By default, the multisite mode of BunkerWeb is disabled which means that only one web application will be served and all the settings will be applied to it. The typical use case is when you have a single application to protect : you don't have to worry about the multisite and the default behavior should be the right one for you.
When multisite mode is enabled, BunkerWeb will serve and protect multiple web applications. Each web application is identified by a unique server name and have its own set of settings. The typical use case is when you have multiple applications to protect and you want to use a single (or a cluster depending of the integration) instance of BunkerWeb.
The multisite mode is controlled by the MULTISITE
setting which can be set to yes
(enabled) or no
(disabled, which is the default).
Each setting has a context which defines "where" it can be applied. If the context is global then the setting can't be set per server (or "per site", "per app") but only to the whole configuration. Otherwise, if the context is multisite, the setting can be set globally and per server. Defining a multisite setting to a specific server is done by adding the server name as a prefix of the setting name like app1.example.com_AUTO_LETS_ENCRYPT
or app2.example.com_USE_ANTIBOT
for example. When a multisite setting is defined globally (without any server prefix), all the servers will inherit that setting (but can still be overriden if we set the same setting with the server name prefix).

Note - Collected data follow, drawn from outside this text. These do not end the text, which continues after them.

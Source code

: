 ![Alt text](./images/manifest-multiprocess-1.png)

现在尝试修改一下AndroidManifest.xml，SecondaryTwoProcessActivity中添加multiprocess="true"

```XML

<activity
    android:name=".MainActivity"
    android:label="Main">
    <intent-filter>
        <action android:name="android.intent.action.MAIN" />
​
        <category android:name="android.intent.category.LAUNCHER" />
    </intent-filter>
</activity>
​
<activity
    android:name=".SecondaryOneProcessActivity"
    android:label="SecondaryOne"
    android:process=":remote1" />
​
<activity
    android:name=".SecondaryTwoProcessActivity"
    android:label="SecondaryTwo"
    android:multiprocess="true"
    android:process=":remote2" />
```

Here is a dummy example of a multisite BunkerWeb configuration :
conf
MULTISITE=yes
SERVER_NAME=app1.example.com app2.example.com app3.example.com
AUTO_LETS_ENCRYPT=yes
USE_GZIP=yes
USE_BROTLI=yes
app1.example.com_USE_ANTIBOT=javascript
app1.example.com_USE_MODSECURITY=no
app2.example.com_USE_ANTIBOT=cookie
app2.example.com_WHITELIST_COUNTRY=FR
app3.example.com_USE_BAD_BEHAVIOR=no
Going further
You will find concrete examples of multisite mode in the quickstart guide of the documentation and the examples directory of the repository.
Custom configurations
Because meeting all the use cases only using the settings is not an option (even with external plugins), you can use custom configurations to solve your specific challenges.

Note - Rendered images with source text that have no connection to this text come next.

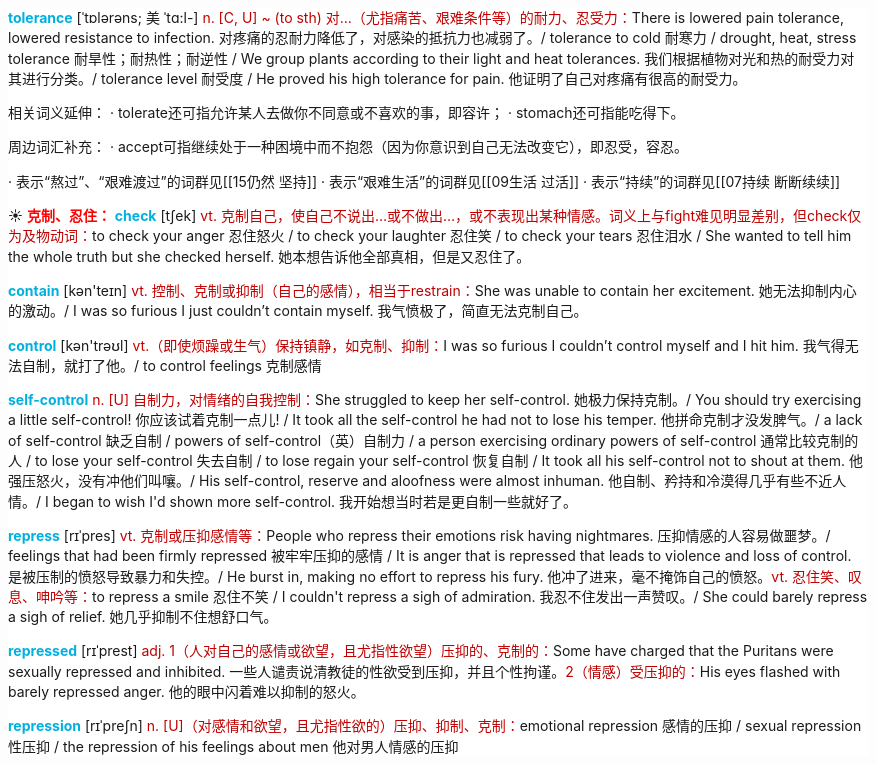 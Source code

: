 <font color="sky blue">**tolerance**</font> [ˈtɒlərəns; 美 ˈtɑ:l-]
<font color="#c00000">n. [C, U] ~ (to sth) 对…（尤指痛苦、艰难条件等）的耐力、忍受力：</font>There is lowered pain tolerance, lowered resistance to infection. 对疼痛的忍耐力降低了，对感染的抵抗力也减弱了。/ tolerance to cold 耐寒力 / drought, heat, stress tolerance 耐旱性；耐热性；耐逆性 / We group plants according to their light and heat tolerances. 我们根据植物对光和热的耐受力对其进行分类。/ tolerance level 耐受度 / He proved his high tolerance for pain. 他证明了自己对疼痛有很高的耐受力。
 
相关词义延伸：
· tolerate还可指允许某人去做你不同意或不喜欢的事，即容许；
· stomach还可指能吃得下。

周边词汇补充：
· accept可指继续处于一种困境中而不抱怨（因为你意识到自己无法改变它），即忍受，容忍。

· 表示“熬过”、“艰难渡过”的词群见[[15仍然 坚持]]
· 表示“艰难生活”的词群见[[09生活 过活]]
· 表示“持续”的词群见[[07持续 断断续续]]

☀ <font color="red">**克制、忍住：**</font>
<font color="sky blue">**check**</font> [tʃek] 
<font color="#c00000">vt. 克制自己，使自己不说出…或不做出…，或不表现出某种情感。词义上与fight难见明显差别，但check仅为及物动词：</font>to check your anger 忍住怒火 / to check your laughter 忍住笑 / to check your tears 忍住泪水 / She wanted to tell him the whole truth but she checked herself. 她本想告诉他全部真相，但是又忍住了。

<font color="sky blue">**contain**</font> [kən'teɪn] 
<font color="#c00000">vt. 控制、克制或抑制（自己的感情），相当于restrain：</font>She was unable to contain her excitement. 她无法抑制内心的激动。/ I was so furious I just couldn’t contain myself. 我气愤极了，简直无法克制自己。

<font color="sky blue">**control**</font> [kən'trəʊl] 
<font color="#c00000">vt.（即使烦躁或生气）保持镇静，如克制、抑制：</font>I was so furious I couldn’t control myself and I hit him. 我气得无法自制，就打了他。/ to control feelings 克制感情
                      
<font color="sky blue">**self-control**</font>
<font color="#c00000">n. [U] 自制力，对情绪的自我控制：</font>She struggled to keep her self-control. 她极力保持克制。/ You should try exercising a little self-control! 你应该试着克制一点儿! / It took all the self-control he had not to lose his temper. 他拼命克制才没发脾气。/ a lack of self-control 缺乏自制 / powers of self-control（英）自制力 / a person exercising ordinary powers of self-control 通常比较克制的人 / to lose your self-control 失去自制 / to lose regain your self-control 恢复自制 / It took all his self-control not to shout at them. 他强压怒火，没有冲他们叫嚷。/ His self-control, reserve and aloofness were almost inhuman. 他自制、矜持和冷漠得几乎有些不近人情。/ I began to wish I'd shown more self-control. 我开始想当时若是更自制一些就好了。

<font color="sky blue">**repress**</font> [rɪˈpres]
<font color="#c00000">vt. 克制或压抑感情等：</font>People who repress their emotions risk having nightmares. 压抑情感的人容易做噩梦。/ feelings that had been firmly repressed 被牢牢压抑的感情 / It is anger that is repressed that leads to violence and loss of control. 是被压制的愤怒导致暴力和失控。/ He burst in, making no effort to repress his fury. 他冲了进来，毫不掩饰自己的愤怒。<font color="#c00000">vt. 忍住笑、叹息、呻吟等：</font>to repress a smile 忍住不笑 / I couldn't repress a sigh of admiration. 我忍不住发出一声赞叹。/ She could barely repress a sigh of relief. 她几乎抑制不住想舒口气。           
                      
<font color="sky blue">**repressed**</font> [rɪˈprest]
<font color="#c00000">adj. 1（人对自己的感情或欲望，且尤指性欲望）压抑的、克制的：</font>Some have charged that the Puritans were sexually repressed and inhibited. 一些人谴责说清教徒的性欲受到压抑，并且个性拘谨。<font color="#c00000">2（情感）受压抑的：</font>His eyes flashed with barely repressed anger. 他的眼中闪着难以抑制的怒火。

<font color="sky blue">**repression**</font> [rɪˈpreʃn]
<font color="#c00000">n. [U]（对感情和欲望，且尤指性欲的）压抑、抑制、克制：</font>emotional repression 感情的压抑 / sexual repression 性压抑 / the repression of his feelings about men 他对男人情感的压抑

Under the hood, BunkerWeb uses the notorious NGINX web server, that's why you can leverage its configuration system for your specific needs. Custom NGINX configurations can be included in different contexts like HTTP or server (all servers and/or specific server block).
Another core component of BunkerWeb is the ModSecurity Web Application Firewall : you can also use custom configurations to fix some false positives or add custom rules for example.
Going further
You will find concrete examples of custom configurations in the quickstart guide of the documentation and the examples directory of the repository.